Miller was serving a six-year jail term on charges of espionage after he allegedly ripped up his tourist visa at Pyongyang's airport in April and demanded asylum. North Korea said Miller had wanted to experience prison life so that he could secretly investigate North Korea's human rights situation.

Last month, North Korea released Jeffrey Fowle of Miamisburg, Ohio, who was held for nearly six months. He had left a Bible in a nightclub in the hope that it would reach North Korea's underground Christian community.

Fowle said his fellow Americans' release is "an answer to a prayer." He said he initially thought Bae and Miller had been released with him last month. "I didn't realize they weren't released with me until I got on the plane," he said.
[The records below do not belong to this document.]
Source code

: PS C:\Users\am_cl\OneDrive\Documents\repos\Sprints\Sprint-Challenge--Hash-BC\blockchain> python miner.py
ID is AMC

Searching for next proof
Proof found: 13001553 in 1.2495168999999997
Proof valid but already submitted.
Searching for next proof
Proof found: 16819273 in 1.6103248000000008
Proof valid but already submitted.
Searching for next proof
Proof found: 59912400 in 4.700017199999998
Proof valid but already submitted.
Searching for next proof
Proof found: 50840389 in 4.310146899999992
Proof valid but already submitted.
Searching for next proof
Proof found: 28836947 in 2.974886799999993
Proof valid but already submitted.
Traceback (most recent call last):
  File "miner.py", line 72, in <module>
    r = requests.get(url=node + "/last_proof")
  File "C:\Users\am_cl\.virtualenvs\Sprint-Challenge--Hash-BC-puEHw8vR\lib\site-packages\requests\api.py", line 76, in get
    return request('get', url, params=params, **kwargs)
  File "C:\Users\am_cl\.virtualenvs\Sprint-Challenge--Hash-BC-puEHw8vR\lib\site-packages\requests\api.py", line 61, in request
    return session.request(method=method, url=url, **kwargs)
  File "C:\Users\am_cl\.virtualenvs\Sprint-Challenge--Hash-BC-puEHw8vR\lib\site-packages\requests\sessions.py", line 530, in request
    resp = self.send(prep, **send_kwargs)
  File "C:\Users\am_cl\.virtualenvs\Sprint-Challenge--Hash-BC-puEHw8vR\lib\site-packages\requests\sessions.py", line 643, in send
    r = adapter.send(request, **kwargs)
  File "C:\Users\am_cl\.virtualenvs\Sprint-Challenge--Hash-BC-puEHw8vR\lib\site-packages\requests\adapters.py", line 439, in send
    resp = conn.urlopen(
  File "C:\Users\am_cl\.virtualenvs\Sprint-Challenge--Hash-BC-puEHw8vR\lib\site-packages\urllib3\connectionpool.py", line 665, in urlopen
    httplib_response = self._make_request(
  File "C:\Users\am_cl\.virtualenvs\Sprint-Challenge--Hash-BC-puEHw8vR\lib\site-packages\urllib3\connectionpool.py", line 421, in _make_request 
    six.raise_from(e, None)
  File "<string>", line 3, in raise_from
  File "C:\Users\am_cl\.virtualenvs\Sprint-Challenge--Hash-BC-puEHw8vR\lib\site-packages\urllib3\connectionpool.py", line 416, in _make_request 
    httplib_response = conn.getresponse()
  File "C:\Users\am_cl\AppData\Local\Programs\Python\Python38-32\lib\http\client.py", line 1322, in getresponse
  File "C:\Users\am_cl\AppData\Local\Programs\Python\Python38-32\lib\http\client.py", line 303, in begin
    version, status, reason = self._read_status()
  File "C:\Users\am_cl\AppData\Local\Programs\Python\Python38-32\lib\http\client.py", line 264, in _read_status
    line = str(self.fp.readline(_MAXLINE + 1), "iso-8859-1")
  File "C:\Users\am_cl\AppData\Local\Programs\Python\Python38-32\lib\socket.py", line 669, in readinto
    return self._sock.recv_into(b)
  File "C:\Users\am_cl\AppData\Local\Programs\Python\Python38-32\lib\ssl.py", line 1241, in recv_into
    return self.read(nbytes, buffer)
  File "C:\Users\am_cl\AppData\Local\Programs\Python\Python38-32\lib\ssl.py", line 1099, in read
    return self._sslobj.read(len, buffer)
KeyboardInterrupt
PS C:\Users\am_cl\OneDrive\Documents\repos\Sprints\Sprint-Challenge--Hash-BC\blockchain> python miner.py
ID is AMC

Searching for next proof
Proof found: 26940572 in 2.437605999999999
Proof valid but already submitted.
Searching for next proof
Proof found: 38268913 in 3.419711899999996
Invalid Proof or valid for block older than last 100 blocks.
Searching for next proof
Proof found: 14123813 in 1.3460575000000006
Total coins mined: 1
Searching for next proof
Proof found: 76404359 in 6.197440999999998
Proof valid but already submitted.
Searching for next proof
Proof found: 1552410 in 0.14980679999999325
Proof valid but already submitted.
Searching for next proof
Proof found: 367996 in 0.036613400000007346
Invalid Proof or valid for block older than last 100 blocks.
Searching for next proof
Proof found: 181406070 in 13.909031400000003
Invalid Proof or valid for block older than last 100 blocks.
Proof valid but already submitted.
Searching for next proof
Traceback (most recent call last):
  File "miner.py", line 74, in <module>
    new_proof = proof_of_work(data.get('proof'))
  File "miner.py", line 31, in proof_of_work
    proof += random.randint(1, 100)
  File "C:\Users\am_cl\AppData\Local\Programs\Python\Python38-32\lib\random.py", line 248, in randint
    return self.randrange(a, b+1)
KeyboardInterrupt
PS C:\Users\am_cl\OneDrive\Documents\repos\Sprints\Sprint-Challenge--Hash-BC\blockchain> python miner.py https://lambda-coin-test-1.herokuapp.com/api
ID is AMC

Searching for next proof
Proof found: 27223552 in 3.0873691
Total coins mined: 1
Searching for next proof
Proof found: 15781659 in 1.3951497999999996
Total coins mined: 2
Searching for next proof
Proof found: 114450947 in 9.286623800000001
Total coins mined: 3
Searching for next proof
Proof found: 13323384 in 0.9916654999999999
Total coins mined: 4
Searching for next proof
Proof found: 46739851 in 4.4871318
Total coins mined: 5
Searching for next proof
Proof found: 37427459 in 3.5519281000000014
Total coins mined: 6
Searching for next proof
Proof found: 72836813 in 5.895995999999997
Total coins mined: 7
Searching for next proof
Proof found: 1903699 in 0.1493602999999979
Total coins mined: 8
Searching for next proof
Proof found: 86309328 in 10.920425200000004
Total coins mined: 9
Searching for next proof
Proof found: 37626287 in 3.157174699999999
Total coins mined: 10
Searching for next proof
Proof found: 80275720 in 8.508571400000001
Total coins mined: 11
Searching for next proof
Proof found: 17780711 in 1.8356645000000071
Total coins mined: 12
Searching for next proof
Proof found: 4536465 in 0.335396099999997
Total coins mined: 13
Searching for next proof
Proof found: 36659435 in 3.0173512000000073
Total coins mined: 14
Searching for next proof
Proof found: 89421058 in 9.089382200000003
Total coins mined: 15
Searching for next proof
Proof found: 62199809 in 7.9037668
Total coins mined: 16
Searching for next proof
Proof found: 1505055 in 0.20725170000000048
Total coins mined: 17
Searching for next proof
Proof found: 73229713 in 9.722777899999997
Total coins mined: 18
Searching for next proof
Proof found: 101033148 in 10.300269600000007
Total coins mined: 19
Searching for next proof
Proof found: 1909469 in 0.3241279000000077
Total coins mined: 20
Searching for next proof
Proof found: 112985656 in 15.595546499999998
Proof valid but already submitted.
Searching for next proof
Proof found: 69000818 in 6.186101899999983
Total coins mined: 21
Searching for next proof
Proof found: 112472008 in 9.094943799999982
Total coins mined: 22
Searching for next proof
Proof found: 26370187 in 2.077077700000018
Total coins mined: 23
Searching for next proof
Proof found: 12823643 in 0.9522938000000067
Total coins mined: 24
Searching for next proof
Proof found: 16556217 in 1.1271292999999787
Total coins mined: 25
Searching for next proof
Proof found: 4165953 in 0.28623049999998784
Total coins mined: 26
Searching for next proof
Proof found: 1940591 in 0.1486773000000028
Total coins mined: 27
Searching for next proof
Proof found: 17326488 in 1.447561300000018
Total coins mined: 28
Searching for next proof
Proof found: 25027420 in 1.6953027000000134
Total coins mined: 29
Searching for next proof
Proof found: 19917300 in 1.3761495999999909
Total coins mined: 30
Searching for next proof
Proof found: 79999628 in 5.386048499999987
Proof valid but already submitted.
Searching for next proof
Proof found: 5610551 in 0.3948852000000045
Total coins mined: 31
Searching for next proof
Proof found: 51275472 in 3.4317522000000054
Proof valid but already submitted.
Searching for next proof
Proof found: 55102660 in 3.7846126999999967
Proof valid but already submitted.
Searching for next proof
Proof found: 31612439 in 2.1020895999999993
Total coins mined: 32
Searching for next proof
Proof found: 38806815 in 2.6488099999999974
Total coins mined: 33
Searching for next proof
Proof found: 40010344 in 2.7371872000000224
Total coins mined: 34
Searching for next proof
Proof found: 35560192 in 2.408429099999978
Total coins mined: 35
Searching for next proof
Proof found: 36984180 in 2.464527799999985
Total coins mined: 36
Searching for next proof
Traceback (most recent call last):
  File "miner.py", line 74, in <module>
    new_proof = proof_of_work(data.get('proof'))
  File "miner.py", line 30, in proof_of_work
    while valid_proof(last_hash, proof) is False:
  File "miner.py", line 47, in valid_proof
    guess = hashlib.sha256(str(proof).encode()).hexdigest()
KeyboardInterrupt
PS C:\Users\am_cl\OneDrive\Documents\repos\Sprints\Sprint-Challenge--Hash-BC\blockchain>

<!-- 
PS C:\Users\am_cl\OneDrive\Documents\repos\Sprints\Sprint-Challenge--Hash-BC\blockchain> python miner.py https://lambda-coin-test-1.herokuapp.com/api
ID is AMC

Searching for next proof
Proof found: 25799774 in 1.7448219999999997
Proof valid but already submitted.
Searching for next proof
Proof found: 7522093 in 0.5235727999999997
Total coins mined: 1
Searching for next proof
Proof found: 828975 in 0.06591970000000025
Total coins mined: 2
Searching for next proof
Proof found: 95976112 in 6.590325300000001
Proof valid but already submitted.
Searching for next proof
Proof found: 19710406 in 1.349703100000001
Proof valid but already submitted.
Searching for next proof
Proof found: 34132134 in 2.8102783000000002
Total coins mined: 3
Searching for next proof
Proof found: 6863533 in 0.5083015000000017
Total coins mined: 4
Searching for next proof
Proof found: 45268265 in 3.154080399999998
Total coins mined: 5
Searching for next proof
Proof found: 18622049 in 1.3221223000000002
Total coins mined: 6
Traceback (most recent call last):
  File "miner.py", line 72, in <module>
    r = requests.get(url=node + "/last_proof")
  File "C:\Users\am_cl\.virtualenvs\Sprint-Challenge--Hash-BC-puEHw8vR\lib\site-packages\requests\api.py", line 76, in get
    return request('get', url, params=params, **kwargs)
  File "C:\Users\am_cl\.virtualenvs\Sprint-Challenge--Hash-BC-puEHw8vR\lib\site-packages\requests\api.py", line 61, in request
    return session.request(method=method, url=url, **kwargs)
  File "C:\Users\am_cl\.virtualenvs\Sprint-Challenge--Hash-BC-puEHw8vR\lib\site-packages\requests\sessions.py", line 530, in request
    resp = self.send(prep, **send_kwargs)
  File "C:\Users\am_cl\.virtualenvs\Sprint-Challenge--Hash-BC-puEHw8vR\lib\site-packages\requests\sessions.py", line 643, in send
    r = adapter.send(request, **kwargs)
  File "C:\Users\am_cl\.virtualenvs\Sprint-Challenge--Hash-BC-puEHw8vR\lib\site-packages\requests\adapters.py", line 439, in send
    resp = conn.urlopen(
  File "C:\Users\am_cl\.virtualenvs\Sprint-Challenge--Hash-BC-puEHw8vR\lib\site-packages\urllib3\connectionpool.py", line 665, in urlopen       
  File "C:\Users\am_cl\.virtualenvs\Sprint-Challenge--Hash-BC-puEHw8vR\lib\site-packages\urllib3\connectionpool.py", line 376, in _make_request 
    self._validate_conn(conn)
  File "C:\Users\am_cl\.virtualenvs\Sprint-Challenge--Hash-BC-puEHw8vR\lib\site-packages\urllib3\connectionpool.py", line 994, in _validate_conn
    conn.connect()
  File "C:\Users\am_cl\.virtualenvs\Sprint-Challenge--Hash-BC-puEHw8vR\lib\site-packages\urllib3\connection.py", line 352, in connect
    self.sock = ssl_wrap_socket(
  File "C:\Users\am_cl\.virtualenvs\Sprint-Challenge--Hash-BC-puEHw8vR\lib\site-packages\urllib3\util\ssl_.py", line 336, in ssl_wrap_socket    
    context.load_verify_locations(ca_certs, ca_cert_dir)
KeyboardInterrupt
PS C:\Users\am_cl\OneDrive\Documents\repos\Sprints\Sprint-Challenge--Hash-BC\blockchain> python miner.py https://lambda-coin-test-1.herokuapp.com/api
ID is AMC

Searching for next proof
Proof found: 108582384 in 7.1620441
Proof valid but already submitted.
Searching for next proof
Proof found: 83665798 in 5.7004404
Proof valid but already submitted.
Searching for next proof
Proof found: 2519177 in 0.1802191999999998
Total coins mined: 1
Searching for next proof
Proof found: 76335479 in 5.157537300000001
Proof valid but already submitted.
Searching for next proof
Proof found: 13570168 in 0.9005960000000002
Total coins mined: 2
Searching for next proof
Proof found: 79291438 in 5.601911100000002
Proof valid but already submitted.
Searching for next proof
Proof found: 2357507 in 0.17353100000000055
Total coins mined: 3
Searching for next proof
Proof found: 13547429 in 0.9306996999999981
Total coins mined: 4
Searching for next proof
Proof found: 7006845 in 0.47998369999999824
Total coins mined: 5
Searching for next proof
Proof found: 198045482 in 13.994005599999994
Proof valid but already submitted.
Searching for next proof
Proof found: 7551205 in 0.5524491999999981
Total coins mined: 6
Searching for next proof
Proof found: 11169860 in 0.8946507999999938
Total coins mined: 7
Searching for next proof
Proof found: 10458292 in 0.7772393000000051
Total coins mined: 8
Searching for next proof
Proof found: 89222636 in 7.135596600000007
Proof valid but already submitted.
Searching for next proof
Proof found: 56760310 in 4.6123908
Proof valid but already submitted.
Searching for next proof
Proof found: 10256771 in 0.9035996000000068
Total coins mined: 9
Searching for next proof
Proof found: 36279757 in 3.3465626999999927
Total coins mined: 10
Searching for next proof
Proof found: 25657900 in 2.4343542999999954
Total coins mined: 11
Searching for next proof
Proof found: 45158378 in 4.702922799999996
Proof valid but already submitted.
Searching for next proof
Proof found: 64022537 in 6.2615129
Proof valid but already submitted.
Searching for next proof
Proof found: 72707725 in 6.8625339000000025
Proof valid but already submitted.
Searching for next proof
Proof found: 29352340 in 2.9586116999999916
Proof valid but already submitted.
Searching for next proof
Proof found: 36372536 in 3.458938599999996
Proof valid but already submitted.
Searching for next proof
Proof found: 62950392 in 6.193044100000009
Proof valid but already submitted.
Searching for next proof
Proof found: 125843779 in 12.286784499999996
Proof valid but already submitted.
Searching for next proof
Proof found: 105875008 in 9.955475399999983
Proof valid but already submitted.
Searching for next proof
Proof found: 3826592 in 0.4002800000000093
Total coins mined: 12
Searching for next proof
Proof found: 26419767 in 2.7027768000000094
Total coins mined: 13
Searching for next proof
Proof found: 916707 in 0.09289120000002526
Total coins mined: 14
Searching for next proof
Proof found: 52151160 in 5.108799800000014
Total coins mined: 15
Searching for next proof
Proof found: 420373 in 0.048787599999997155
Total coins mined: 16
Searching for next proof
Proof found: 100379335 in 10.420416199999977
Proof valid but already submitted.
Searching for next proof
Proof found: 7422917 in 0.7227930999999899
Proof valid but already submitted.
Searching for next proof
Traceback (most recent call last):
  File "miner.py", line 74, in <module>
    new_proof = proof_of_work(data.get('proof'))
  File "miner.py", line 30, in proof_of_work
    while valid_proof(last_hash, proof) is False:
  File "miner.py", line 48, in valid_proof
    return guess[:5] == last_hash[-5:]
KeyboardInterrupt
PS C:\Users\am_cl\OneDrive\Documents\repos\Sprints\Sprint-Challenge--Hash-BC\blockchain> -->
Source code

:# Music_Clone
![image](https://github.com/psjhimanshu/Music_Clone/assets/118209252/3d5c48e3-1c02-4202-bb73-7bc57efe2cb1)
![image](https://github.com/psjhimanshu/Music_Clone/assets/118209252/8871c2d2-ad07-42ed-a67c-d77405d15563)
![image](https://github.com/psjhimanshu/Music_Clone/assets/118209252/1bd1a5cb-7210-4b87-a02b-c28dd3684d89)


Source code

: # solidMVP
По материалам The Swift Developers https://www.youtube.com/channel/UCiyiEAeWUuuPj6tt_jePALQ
Bae and Miller had told The Associated Press that they believed their only chance of release was the intervention of a high-ranking government official or a senior U.S. statesman. Previously, former Vice President Al Gore and former President Jimmy Carter had gone to North Korea to take detainees home.

Victor Cha, a North Korea expert and former national security official in the George W. Bush administration, said Clapper was the most senior U.S. official to visit North Korea since then-Secretary of State Madeleine Albright went in 2000 and met with Kim Jong-il, Kim Jong Un's father.

In recent years, Syd Seiler, a former CIA officer who was recently designated as the U.S. envoy on the North Korean nuclear issue, has made at least one secret trip to North Korea.

Cha said sending Clapper would have satisfied North Korea's desire for a Cabinet-level visitor, while avoiding some of the diplomatic baggage of dispatching a regular U.S. government official. The U.S. and North Korea do not have formal ties, a legacy of the 1950-53 Korean War that ended without a peace treaty.

The detainee releases do not herald a change in U.S. posture regarding North Korea's disputed nuclear program, the main source of tension between Pyongyang and Washington, said a senior administration official who spoke on condition of anonymity to discuss national security matters.

International aid-for-disarmament talks have been stalled since 2008. The U.S. wants the North to take concrete steps to show it's committed to denuclearization before the talks can resume.

The last concerted U.S. effort to restart those negotiations collapsed in spring 2012. North Korea had agreed to freeze its nuclear and missile programs in exchange for food aid, but then launched a long-range rocket in breach of a U.N. ban on its use of ballistic missile technology.

The U.S. notified allies of Clapper's trip to North Korea and alerted members of the congressional leadership once his visit was underway, the official said.